◆ Dataset records:

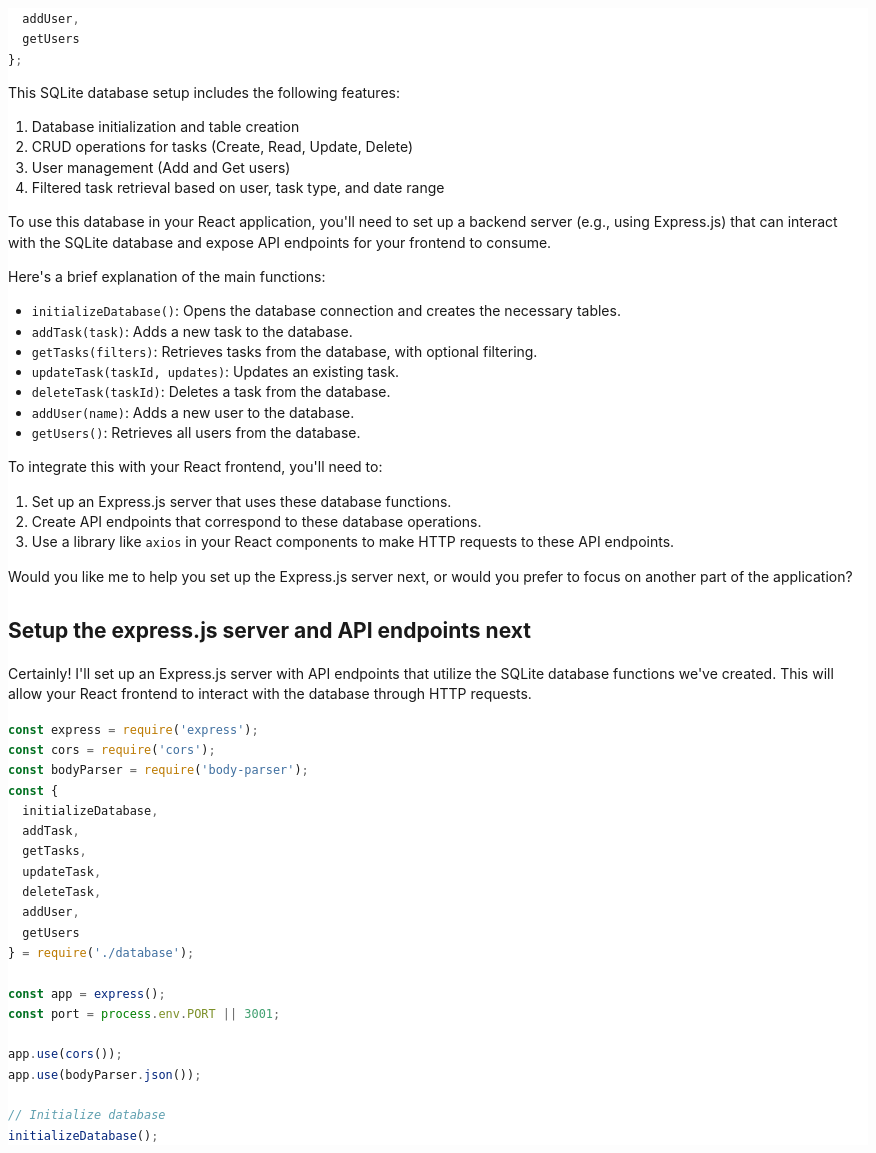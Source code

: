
 ```javascript
  addUser,
  getUsers
};

```

This SQLite database setup includes the following features:

1. Database initialization and table creation
2. CRUD operations for tasks (Create, Read, Update, Delete)
3. User management (Add and Get users)
4. Filtered task retrieval based on user, task type, and date range

To use this database in your React application, you'll need to set up a backend server (e.g., using Express.js) that can interact with the SQLite database and expose API endpoints for your frontend to consume.

Here's a brief explanation of the main functions:

- `initializeDatabase()`: Opens the database connection and creates the necessary tables.
- `addTask(task)`: Adds a new task to the database.
- `getTasks(filters)`: Retrieves tasks from the database, with optional filtering.
- `updateTask(taskId, updates)`: Updates an existing task.
- `deleteTask(taskId)`: Deletes a task from the database.
- `addUser(name)`: Adds a new user to the database.
- `getUsers()`: Retrieves all users from the database.

To integrate this with your React frontend, you'll need to:

1. Set up an Express.js server that uses these database functions.
2. Create API endpoints that correspond to these database operations.
3. Use a library like `axios` in your React components to make HTTP requests to these API endpoints.

Would you like me to help you set up the Express.js server next, or would you prefer to focus on another part of the application?

## Setup the express.js server and API endpoints next

Certainly! I'll set up an Express.js server with API endpoints that utilize the SQLite database functions we've created. This will allow your React frontend to interact with the database through HTTP requests.



```javascript
const express = require('express');
const cors = require('cors');
const bodyParser = require('body-parser');
const {
  initializeDatabase,
  addTask,
  getTasks,
  updateTask,
  deleteTask,
  addUser,
  getUsers
} = require('./database');

const app = express();
const port = process.env.PORT || 3001;

app.use(cors());
app.use(bodyParser.json());

// Initialize database
initializeDatabase();

```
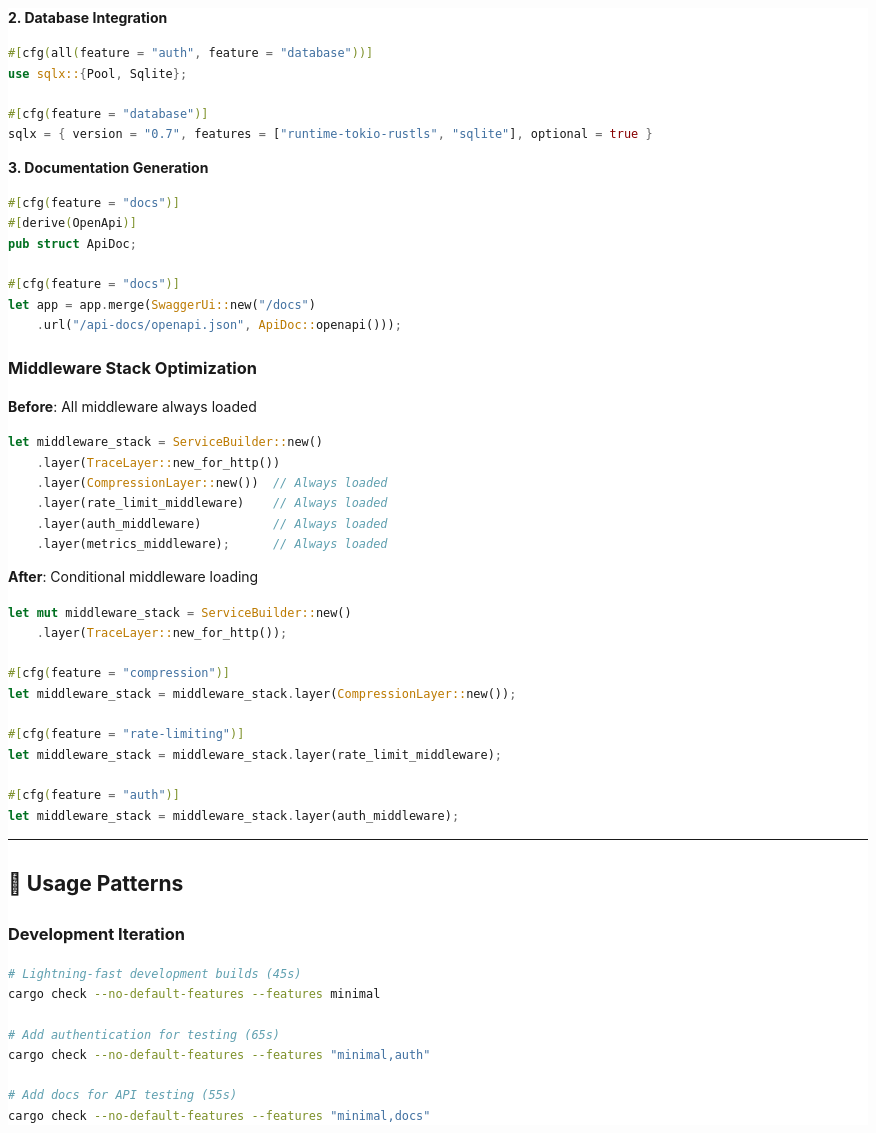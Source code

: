 **2. Database Integration**  
```rust
#[cfg(all(feature = "auth", feature = "database"))]
use sqlx::{Pool, Sqlite};

#[cfg(feature = "database")]
sqlx = { version = "0.7", features = ["runtime-tokio-rustls", "sqlite"], optional = true }
```

**3. Documentation Generation**
```rust
#[cfg(feature = "docs")]
#[derive(OpenApi)]
pub struct ApiDoc;

#[cfg(feature = "docs")]
let app = app.merge(SwaggerUi::new("/docs")
    .url("/api-docs/openapi.json", ApiDoc::openapi()));
```

### Middleware Stack Optimization

**Before**: All middleware always loaded
```rust
let middleware_stack = ServiceBuilder::new()
    .layer(TraceLayer::new_for_http())
    .layer(CompressionLayer::new())  // Always loaded
    .layer(rate_limit_middleware)    // Always loaded  
    .layer(auth_middleware)          // Always loaded
    .layer(metrics_middleware);      // Always loaded
```

**After**: Conditional middleware loading
```rust
let mut middleware_stack = ServiceBuilder::new()
    .layer(TraceLayer::new_for_http());

#[cfg(feature = "compression")]
let middleware_stack = middleware_stack.layer(CompressionLayer::new());

#[cfg(feature = "rate-limiting")]  
let middleware_stack = middleware_stack.layer(rate_limit_middleware);

#[cfg(feature = "auth")]
let middleware_stack = middleware_stack.layer(auth_middleware);
```

---

## 🎨 Usage Patterns

### Development Iteration
```bash
# Lightning-fast development builds (45s)
cargo check --no-default-features --features minimal

# Add authentication for testing (65s)  
cargo check --no-default-features --features "minimal,auth"

# Add docs for API testing (55s)
cargo check --no-default-features --features "minimal,docs"
```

◆ Problem to solve: The number of lines above containing the word "bodyParser" is all that should be returned.

◆ Finished task: 2